Meet Object Capture for iOS


Intro for Object Capture for iOS – allows you to use Computer Vision to create lifelike 3D models which can be used in Object Capture API on Mac, but now you can do on device reconstruction for iOS.  There is a sample application to learn how to do this.   To me this looks like an update from the app shared earlier this year / late last year.

The code is available in the developer documentation, but you should certainly bookmark this page – https://developer.apple.com/documentation/Updates/wwdc2023

More objects with LiDAR

  • Performs best with extra details, but improved objects with low texture objects by using LiDAR, system augments models based on the point cloud to create objects
  • Still avoid transparent or reflective objects

Guided Capture

  • This automatically captures images with LiDAR provides feedback and guidance on how to capture.
  • Capture dial indicates which areas that has images – kinda like when you scan your face
  • You will get notified if there is not enough light.  Also use diffused light to minimize reflection 
  • You want a consistent distance when scanning and keep the object within the frame
  • Don’t forget to flip objects if it is rigid, if the object is repetitive, it may be problematic to do flipping.
  • There is now an API to tell you if the object is captured enough for flipping.
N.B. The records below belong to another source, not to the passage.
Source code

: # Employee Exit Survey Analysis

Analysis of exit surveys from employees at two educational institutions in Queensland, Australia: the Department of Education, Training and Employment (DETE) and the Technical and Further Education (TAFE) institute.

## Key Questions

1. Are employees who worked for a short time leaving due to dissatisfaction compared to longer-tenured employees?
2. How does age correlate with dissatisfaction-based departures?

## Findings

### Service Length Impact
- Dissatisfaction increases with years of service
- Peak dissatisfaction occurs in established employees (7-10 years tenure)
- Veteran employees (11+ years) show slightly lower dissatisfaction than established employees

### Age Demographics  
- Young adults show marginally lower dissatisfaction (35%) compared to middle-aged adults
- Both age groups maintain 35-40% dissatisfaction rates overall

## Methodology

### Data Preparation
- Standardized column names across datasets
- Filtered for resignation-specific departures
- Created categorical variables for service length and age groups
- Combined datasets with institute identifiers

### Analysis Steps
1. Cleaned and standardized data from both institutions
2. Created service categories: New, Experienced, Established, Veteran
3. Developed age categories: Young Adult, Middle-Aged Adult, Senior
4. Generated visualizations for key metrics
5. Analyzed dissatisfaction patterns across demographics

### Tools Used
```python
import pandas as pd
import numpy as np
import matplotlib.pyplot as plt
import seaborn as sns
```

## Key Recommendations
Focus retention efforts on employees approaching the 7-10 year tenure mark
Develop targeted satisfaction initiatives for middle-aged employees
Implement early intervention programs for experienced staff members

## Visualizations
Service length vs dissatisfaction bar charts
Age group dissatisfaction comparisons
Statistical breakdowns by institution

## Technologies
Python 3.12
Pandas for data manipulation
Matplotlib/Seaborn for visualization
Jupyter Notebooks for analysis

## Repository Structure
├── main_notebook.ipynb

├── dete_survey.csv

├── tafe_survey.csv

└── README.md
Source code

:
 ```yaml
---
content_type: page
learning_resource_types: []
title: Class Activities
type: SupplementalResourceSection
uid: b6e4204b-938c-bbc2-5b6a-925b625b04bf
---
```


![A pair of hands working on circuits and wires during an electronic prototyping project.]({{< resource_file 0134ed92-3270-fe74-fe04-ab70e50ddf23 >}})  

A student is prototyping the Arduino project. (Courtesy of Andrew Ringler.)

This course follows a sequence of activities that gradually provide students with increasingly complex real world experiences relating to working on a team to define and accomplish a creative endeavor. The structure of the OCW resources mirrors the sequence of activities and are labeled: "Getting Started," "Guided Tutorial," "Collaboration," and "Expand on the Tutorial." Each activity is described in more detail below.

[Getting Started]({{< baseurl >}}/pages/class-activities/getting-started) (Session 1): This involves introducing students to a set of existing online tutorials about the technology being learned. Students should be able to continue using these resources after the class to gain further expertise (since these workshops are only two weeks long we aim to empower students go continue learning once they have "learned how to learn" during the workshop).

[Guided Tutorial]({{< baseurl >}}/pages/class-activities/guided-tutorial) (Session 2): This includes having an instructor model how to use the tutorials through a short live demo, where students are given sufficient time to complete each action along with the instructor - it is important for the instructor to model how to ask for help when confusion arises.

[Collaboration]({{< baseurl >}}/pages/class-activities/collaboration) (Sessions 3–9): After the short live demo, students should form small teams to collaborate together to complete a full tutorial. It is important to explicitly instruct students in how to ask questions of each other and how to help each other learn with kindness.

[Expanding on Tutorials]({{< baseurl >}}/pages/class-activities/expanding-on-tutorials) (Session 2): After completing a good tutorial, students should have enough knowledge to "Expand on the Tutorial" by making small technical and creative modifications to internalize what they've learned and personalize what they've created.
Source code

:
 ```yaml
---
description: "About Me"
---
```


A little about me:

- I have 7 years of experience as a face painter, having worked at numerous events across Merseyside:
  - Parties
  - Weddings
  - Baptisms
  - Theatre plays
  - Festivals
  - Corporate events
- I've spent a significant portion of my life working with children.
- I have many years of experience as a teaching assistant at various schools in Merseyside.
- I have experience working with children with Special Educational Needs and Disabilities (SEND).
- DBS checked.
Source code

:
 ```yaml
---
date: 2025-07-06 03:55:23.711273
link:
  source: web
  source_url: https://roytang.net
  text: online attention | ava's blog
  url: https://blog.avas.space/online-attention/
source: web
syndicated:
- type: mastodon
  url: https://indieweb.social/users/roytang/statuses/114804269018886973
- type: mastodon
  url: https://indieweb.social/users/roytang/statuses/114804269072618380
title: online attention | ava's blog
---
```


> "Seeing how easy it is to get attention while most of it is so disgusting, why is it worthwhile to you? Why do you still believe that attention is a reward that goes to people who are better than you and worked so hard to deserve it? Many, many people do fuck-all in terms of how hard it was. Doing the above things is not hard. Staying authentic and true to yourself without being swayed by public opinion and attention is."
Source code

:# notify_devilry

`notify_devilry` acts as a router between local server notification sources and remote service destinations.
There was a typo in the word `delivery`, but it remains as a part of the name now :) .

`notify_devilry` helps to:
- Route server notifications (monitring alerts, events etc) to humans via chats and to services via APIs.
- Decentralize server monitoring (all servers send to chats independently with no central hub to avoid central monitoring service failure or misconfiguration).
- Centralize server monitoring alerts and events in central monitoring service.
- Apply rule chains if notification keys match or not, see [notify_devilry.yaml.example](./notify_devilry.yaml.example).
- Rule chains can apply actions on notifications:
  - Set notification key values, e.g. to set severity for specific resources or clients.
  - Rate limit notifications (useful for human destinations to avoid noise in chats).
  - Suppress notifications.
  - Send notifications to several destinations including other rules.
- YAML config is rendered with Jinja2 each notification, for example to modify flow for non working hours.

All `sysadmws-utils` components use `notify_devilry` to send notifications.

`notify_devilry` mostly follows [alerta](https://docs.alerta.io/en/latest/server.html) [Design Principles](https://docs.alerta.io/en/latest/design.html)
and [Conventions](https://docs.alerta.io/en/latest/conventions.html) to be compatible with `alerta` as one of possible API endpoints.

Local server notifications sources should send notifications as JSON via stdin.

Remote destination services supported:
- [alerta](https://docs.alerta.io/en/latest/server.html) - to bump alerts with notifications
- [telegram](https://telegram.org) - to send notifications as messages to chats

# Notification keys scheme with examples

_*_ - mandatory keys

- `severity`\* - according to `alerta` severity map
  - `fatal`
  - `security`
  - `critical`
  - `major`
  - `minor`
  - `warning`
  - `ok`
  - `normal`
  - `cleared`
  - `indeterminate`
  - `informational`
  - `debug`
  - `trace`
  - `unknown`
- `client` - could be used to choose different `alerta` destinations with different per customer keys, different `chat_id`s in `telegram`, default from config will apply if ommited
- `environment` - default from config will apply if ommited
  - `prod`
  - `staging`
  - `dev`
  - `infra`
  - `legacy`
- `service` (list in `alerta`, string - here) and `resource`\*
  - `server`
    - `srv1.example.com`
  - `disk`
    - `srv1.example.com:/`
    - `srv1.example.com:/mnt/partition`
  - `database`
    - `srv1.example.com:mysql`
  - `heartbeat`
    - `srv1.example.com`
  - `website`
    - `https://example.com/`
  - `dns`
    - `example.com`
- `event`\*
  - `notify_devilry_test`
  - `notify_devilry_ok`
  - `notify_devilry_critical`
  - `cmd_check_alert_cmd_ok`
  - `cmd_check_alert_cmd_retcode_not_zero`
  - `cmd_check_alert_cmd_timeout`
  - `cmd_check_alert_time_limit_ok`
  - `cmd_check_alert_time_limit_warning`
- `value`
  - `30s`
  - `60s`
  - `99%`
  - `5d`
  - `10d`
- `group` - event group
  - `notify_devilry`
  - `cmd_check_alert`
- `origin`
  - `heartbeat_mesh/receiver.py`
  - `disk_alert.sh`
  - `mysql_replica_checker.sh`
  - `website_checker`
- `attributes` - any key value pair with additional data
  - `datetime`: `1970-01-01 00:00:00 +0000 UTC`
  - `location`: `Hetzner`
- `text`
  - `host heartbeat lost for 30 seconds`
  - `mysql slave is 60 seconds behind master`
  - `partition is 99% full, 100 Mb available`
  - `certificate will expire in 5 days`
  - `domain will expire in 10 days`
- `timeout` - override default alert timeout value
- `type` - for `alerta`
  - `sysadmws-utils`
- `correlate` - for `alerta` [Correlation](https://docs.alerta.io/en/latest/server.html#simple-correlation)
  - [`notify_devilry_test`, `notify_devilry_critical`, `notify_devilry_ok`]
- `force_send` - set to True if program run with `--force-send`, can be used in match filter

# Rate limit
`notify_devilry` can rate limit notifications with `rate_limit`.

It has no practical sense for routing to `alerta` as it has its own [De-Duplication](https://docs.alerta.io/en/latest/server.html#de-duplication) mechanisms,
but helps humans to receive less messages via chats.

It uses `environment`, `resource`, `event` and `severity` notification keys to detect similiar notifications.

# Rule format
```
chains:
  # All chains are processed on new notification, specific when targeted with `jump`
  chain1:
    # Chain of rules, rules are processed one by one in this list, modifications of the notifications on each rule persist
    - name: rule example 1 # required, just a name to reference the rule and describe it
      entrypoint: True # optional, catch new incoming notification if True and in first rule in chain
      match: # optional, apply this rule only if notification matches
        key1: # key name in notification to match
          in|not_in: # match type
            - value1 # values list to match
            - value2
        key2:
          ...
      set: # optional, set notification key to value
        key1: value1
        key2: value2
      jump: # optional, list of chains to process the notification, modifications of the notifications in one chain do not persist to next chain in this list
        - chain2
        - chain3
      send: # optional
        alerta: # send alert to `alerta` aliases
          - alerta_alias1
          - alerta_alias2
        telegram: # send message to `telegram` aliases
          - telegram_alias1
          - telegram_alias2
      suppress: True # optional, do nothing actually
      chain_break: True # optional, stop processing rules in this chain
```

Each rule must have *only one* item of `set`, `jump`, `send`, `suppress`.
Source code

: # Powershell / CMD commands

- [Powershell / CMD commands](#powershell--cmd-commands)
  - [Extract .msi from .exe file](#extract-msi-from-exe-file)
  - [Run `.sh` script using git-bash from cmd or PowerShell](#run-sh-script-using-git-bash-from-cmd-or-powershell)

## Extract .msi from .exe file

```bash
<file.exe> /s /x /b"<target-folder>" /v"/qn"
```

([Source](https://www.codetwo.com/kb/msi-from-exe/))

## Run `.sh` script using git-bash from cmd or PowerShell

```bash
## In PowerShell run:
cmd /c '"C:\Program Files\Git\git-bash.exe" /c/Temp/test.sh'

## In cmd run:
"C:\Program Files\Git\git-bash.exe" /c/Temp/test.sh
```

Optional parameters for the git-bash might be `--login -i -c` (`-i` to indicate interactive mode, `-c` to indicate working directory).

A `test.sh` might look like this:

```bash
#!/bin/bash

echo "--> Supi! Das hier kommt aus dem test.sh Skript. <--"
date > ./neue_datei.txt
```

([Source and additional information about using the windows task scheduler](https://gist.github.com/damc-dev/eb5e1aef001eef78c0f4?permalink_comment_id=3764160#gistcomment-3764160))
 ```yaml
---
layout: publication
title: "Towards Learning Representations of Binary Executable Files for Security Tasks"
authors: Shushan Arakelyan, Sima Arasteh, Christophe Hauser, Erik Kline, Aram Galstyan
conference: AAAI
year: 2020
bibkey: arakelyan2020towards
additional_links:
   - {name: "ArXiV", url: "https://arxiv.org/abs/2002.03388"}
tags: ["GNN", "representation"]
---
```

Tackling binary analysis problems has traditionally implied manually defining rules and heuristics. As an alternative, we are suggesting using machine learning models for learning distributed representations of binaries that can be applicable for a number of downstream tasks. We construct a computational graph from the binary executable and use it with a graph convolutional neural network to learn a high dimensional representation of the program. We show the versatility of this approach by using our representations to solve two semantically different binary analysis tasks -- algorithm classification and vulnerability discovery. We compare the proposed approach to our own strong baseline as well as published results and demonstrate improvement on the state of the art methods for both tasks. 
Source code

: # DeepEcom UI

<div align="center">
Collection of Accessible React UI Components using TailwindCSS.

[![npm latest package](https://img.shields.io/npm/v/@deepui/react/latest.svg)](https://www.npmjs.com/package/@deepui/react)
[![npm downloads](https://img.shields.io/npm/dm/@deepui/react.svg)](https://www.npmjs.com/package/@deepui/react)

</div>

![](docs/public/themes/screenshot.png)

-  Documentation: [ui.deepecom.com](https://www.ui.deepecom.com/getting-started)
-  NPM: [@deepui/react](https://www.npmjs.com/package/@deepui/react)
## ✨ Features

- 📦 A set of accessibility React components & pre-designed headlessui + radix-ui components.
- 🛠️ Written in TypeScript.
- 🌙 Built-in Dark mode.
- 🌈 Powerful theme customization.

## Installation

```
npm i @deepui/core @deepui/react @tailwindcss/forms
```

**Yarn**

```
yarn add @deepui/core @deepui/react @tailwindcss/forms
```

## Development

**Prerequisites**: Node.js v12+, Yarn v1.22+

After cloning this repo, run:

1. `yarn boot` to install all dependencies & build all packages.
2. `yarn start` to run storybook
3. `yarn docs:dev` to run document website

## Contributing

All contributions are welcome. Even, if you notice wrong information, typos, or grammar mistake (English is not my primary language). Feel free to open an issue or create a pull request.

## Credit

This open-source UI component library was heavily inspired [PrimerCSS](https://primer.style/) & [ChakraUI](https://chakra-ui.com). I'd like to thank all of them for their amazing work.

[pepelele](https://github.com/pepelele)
And will recommend which way you should flip.

iOS API

  • imageCapture API is what you want to look up to find more information.  This is basically a State Machine to capture between ready, detecting, capturing, finishing, and finally completed
  • The APIs are in RealityKit and SwiftUI (https://developer.apple.com/documentation/realitykit/objectcapturesession
  • You should capture a space for where images are stored during Initialize phase
  • Your app will require to create your own UI to control the capture session for the user.  
  • The detection phase allows you to identify the bounding of the object so that it knows what you’d like to capture
  • Capturing will generate a point cloud to show you progress, one you are finished, you will need to create your own UI to complete the capture, or generate new captures to additional passes, or Flipping the object.
  • The Finishing process will wait for all data to be saved and then automatically move to Completing state
  • Completed state will then allow you to do On Device reconstruction, if completing fails you will have to create a new session.
  • Creating a 3D Model is the “Reconstruction API” – This is a PhotogrammetrySession which is pointed to the images to process and generate a usdz model file.  More on this wwdc21
  • Mac will also use LiDAR data, and supports higher resolution than the iOS device.  You can just use Reality Composer Pro on the Mac and won’t have to write any code.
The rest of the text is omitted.